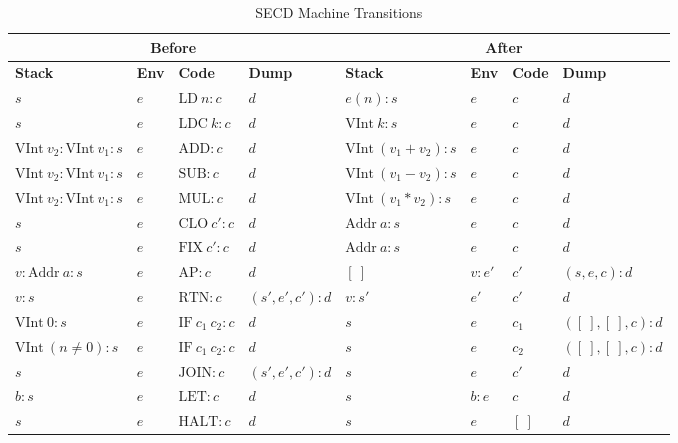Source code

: \begin{table}[h]
    \centering
    \small
    \setlength{\tabcolsep}{4pt}
    \begin{tabular}{|l|l|l|l||l|l|l|l|}
        \hline
        \multicolumn{4}{|c||}{\textbf{Before}} & \multicolumn{4}{c|}{\textbf{After}} \\
        \hline
        \textbf{Stack} & \textbf{Env} & \textbf{Code} & \textbf{Dump} & \textbf{Stack} & \textbf{Env} & \textbf{Code} & \textbf{Dump} \\
        \hline
        \( s \) & \( e \) & \( \text{LD} \ n : c \) & \( d \) & \( e(n) : s \) & \( e \) & \( c \) & \( d \) \\
        \( s \) & \( e \) & \( \text{LDC} \ k : c \) & \( d \) & \( \text{VInt} \ k : s \) & \( e \) & \( c \) & \( d \) \\
        \( \text{VInt} \ v_2 : \text{VInt} \ v_1 : s \) & \( e \) & \( \text{ADD} : c \) & \( d \) & \( \text{VInt} \ (v_1 + v_2) : s \) & \( e \) & \( c \) & \( d \) \\
        \( \text{VInt} \ v_2 : \text{VInt} \ v_1 : s \) & \( e \) & \( \text{SUB} : c \) & \( d \) & \( \text{VInt} \ (v_1 - v_2) : s \) & \( e \) & \( c \) & \( d \) \\
        \( \text{VInt} \ v_2 : \text{VInt} \ v_1 : s \) & \( e \) & \( \text{MUL} : c \) & \( d \) & \( \text{VInt} \ (v_1 * v_2) : s \) & \( e \) & \( c \) & \( d \) \\
        \hline
        \( s \) & \( e \) & \( \text{CLO} \ c' : c \) & \( d \) & \( \text{Addr} \ a : s \) & \( e \) & \( c \) & \( d \) \\
        \( s \) & \( e \) & \( \text{FIX} \ c' : c \) & \( d \) & \( \text{Addr} \ a : s \) & \( e \) & \( c \) & \( d \) \\
        \( v : \text{Addr} \ a : s \) & \( e \) & \( \text{AP} : c \) & \( d \) & \( [ \ ] \) & \( v : e' \) & \( c' \) & \( (s, e, c) : d \) \\
        \( v : s \) & \( e \) & \( \text{RTN} : c \) & \( (s', e', c') : d \) & \( v : s' \) & \( e' \) & \( c' \) & \( d \) \\
        \hline
        \( \text{VInt} \ 0 : s \) & \( e \) & \( \text{IF} \ c_1 \ c_2 : c \) & \( d \) & \( s \) & \( e \) & \( c_1 \) & \( ([ \ ], [ \ ], c) : d \) \\
        \( \text{VInt} \ (n \neq 0) : s \) & \( e \) & \( \text{IF} \ c_1 \ c_2 : c \) & \( d \) & \( s \) & \( e \) & \( c_2 \) & \( ([\ ], [ \ ], c) : d \) \\
        \( s \) & \( e \) & \( \text{JOIN} : c \) & \( (s', e', c') : d \) & \( s \) & \( e \) & \( c' \) & \( d \) \\
        \( b : s \) & \( e \) & \( \text{LET} : c \) & \( d \) & \( s \) & \( b : e \) & \( c \) & \( d \) \\
        \( s \) & \( e \) & \( \text{HALT} : c \) & \( d \) & \( s \) & \( e \) & \( [ \ ] \) & \( d \) \\
        \hline
    \end{tabular}
    \caption{SECD Machine Transitions}
    \label{table:secd}
\end{table}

### Task instructions
Exclude the pictures, and transcribe all of the material exactly.

### Output of the task
Source code

: \begin{table}[h]
    \centering
    \small
    \setlength{\tabcolsep}{4pt}
    \begin{tabular}{|l|l|l|l||l|l|l|l|}
        \hline
        \multicolumn{4}{|c||}{\textbf{Before}} & \multicolumn{4}{c|}{\textbf{After}} \\
        \hline
        \textbf{Stack} & \textbf{Env} & \textbf{Code} & \textbf{Dump} & \textbf{Stack} & \textbf{Env} & \textbf{Code} & \textbf{Dump} \\
        \hline
        \( s \) & \( e \) & \( \text{LD} \ n : c \) & \( d \) & \( e(n) : s \) & \( e \) & \( c \) & \( d \) \\
        \( s \) & \( e \) & \( \text{LDC} \ k : c \) & \( d \) & \( \text{VInt} \ k : s \) & \( e \) & \( c \) & \( d \) \\
        \( \text{VInt} \ v_2 : \text{VInt} \ v_1 : s \) & \( e \) & \( \text{ADD} : c \) & \( d \) & \( \text{VInt} \ (v_1 + v_2) : s \) & \( e \) & \( c \) & \( d \) \\
        \( \text{VInt} \ v_2 : \text{VInt} \ v_1 : s \) & \( e \) & \( \text{SUB} : c \) & \( d \) & \( \text{VInt} \ (v_1 - v_2) : s \) & \( e \) & \( c \) & \( d \) \\
        \( \text{VInt} \ v_2 : \text{VInt} \ v_1 : s \) & \( e \) & \( \text{MUL} : c \) & \( d \) & \( \text{VInt} \ (v_1 * v_2) : s \) & \( e \) & \( c \) & \( d \) \\
        \hline
        \( s \) & \( e \) & \( \text{CLO} \ c' : c \) & \( d \) & \( \text{Addr} \ a : s \) & \( e \) & \( c \) & \( d \) \\
        \( s \) & \( e \) & \( \text{FIX} \ c' : c \) & \( d \) & \( \text{Addr} \ a : s \) & \( e \) & \( c \) & \( d \) \\
        \( v : \text{Addr} \ a : s \) & \( e \) & \( \text{AP} : c \) & \( d \) & \( [ \ ] \) & \( v : e' \) & \( c' \) & \( (s, e, c) : d \) \\
        \( v : s \) & \( e \) & \( \text{RTN} : c \) & \( (s', e', c') : d \) & \( v : s' \) & \( e' \) & \( c' \) & \( d \) \\
        \hline
        \( \text{VInt} \ 0 : s \) & \( e \) & \( \text{IF} \ c_1 \ c_2 : c \) & \( d \) & \( s \) & \( e \) & \( c_1 \) & \( ([ \ ], [ \ ], c) : d \) \\
        \( \text{VInt} \ (n \neq 0) : s \) & \( e \) & \( \text{IF} \ c_1 \ c_2 : c \) & \( d \) & \( s \) & \( e \) & \( c_2 \) & \( ([\ ], [ \ ], c) : d \) \\
        \( s \) & \( e \) & \( \text{JOIN} : c \) & \( (s', e', c') : d \) & \( s \) & \( e \) & \( c' \) & \( d \) \\
        \( b : s \) & \( e \) & \( \text{LET} : c \) & \( d \) & \( s \) & \( b : e \) & \( c \) & \( d \) \\
        \( s \) & \( e \) & \( \text{HALT} : c \) & \( d \) & \( s \) & \( e \) & \( [ \ ] \) & \( d \) \\
        \hline
    \end{tabular}
    \caption{SECD Machine Transitions}
    \label{table:secd}
\end{table}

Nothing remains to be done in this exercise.